Massachusetts high school dean charged with cocaine trafficking

Pittsfield High School’s dean of students has been arrested and charged with running a large-scale cocaine-trafficking operation in western Massachusetts.

Lavante Wiggins, 30, was arrested Tuesday on charges of conspiracy to distribute and possession with intent to distribute cocaine. He was arrested along with a second Pittsfield man, Theodore “Monty” Warren, 42, who the feds say worked for Wiggins as a drug dealer.

Federal investigators built their case through a cooperating witness whose alleged purchases through Wiggins and Warren were documented in a series of text messages.

“He’s finishing up his training gang, I don’t think it’s going to take that long,” Wiggins texted the cooperating witness on April 29 to explain why Warren, his drug dealer, was taking so long to get to a agreed understanding.

The witness wanted to buy 500 grams of cocaine and pay off a $15,000 debt to Wiggins, according to an affidavit filed in support of the charges by J. Todd Briggs, a Berkshire County sheriff’s deputy and member of a task force FBI investigating drug trafficking.

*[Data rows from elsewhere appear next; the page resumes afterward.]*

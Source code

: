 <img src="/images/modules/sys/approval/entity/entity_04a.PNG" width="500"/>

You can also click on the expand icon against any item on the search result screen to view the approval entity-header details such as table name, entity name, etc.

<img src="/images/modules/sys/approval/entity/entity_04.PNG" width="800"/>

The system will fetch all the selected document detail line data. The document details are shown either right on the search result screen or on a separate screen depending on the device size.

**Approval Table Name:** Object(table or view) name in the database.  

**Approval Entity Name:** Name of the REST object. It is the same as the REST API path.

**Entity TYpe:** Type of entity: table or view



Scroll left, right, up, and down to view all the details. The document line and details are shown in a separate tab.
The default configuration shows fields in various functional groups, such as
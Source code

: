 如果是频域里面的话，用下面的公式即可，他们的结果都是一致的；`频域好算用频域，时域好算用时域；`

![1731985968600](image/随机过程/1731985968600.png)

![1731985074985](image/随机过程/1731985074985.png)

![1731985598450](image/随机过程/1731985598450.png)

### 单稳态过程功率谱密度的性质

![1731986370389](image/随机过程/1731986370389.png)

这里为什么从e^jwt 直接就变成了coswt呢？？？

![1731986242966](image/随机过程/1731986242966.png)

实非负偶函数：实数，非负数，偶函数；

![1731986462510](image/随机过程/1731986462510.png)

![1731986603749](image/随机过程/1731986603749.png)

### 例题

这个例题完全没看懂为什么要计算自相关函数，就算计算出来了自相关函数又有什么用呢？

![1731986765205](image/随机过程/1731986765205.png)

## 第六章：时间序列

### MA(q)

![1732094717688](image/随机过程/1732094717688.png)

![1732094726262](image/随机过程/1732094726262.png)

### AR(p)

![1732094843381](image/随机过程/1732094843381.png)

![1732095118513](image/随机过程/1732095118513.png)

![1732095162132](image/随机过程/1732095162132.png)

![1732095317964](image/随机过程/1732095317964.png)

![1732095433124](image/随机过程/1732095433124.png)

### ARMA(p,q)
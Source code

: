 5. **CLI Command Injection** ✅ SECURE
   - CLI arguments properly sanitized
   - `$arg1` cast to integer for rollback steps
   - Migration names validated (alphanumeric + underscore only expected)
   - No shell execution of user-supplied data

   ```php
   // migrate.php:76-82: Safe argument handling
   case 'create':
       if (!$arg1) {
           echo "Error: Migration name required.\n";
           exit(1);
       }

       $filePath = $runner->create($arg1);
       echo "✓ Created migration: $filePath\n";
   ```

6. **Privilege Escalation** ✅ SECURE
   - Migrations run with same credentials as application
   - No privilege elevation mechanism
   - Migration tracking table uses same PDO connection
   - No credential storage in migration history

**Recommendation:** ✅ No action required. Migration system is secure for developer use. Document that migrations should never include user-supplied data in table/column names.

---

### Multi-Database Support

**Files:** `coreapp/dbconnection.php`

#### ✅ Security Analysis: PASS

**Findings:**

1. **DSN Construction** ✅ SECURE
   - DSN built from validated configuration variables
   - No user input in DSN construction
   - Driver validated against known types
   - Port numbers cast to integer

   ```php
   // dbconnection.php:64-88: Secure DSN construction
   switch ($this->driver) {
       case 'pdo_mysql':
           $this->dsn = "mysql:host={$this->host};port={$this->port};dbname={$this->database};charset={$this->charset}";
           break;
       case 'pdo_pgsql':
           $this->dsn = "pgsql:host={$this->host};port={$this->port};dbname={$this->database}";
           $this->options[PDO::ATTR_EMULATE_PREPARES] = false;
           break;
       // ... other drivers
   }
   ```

The client Wiggins was texting allegedly racked up about $34,000 in drug debt, an amount that continued to grow as Wiggins and Warren continued to feed the client’s habit.

Both men appeared in federal court in Springfield on Tuesday. Prosecutors did not request an arrest. Magistrate Judge Katherine A. Robertson ordered that both men, while released, have no contact with victims, witnesses or each other except in the presence of their attorneys. She also ordered Warren to submit to GPS monitoring, according to the case file.